## THE INPUT:
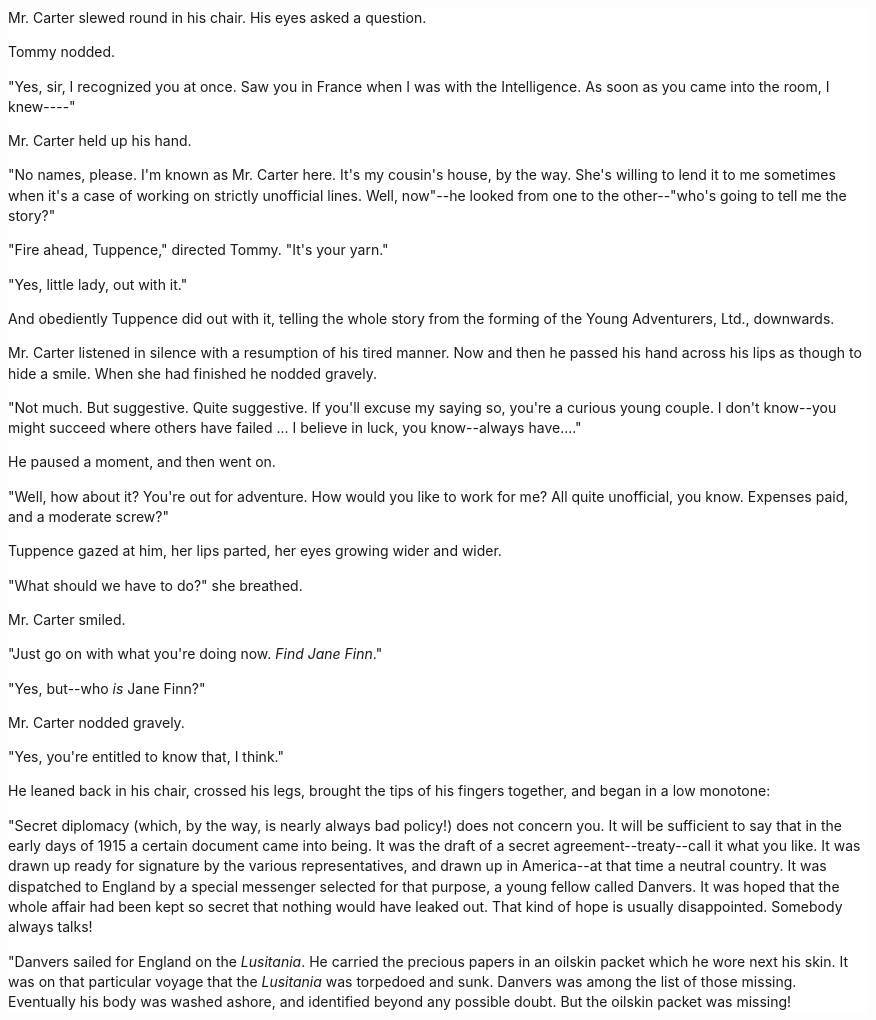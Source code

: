 Mr. Carter slewed round in his chair. His eyes asked a question. 

Tommy nodded. 

"Yes, sir, I recognized you at once. Saw you in France when I was with the Intelligence. As soon as you came into the room, I knew----" 

Mr. Carter held up his hand. 

"No names, please. I'm known as Mr. Carter here. It's my cousin's house, by the way. She's willing to lend it to me sometimes when it's a case of working on strictly unofficial lines. Well, now"--he looked from one to the other--"who's going to tell me the story?" 

"Fire ahead, Tuppence," directed Tommy. "It's your yarn." 

"Yes, little lady, out with it." 

And obediently Tuppence did out with it, telling the whole story from the forming of the Young Adventurers, Ltd., downwards. 

Mr. Carter listened in silence with a resumption of his tired manner. Now and then he passed his hand across his lips as though to hide a smile. When she had finished he nodded gravely. 

"Not much. But suggestive. Quite suggestive. If you'll excuse my saying so, you're a curious young couple. I don't know--you might succeed where others have failed ... I believe in luck, you know--always have...." 

He paused a moment, and then went on. 

"Well, how about it? You're out for adventure. How would you like to work for me? All quite unofficial, you know. Expenses paid, and a moderate screw?" 

Tuppence gazed at him, her lips parted, her eyes growing wider and wider. 

"What should we have to do?" she breathed. 

Mr. Carter smiled. 

"Just go on with what you're doing now. _Find Jane Finn_." 

"Yes, but--who _is_ Jane Finn?" 

Mr. Carter nodded gravely. 

"Yes, you're entitled to know that, I think." 

He leaned back in his chair, crossed his legs, brought the tips of his fingers together, and began in a low monotone: 

"Secret diplomacy (which, by the way, is nearly always bad policy!) does not concern you. It will be sufficient to say that in the early days of 1915 a certain document came into being. It was the draft of a secret agreement--treaty--call it what you like. It was drawn up ready for signature by the various representatives, and drawn up in America--at that time a neutral country. It was dispatched to England by a special messenger selected for that purpose, a young fellow called Danvers. It was hoped that the whole affair had been kept so secret that nothing would have leaked out. That kind of hope is usually disappointed. Somebody always talks! 

"Danvers sailed for England on the _Lusitania_. He carried the precious papers in an oilskin packet which he wore next his skin. It was on that particular voyage that the _Lusitania_ was torpedoed and sunk. Danvers was among the list of those missing. Eventually his body was washed ashore, and identified beyond any possible doubt. But the oilskin packet was missing!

## EXERCISE PROMPT:
Begin at the top of the records above and retype each line exactly until the line containing "Mr. Carter held up his hand.", which is included. Skip all pictures.

## OUTPUT FOR THIS TASK:
Source code

: Mr. Carter slewed round in his chair. His eyes asked a question. 

Tommy nodded. 

"Yes, sir, I recognized you at once. Saw you in France when I was with the Intelligence. As soon as you came into the room, I knew----" 

Mr. Carter held up his hand. 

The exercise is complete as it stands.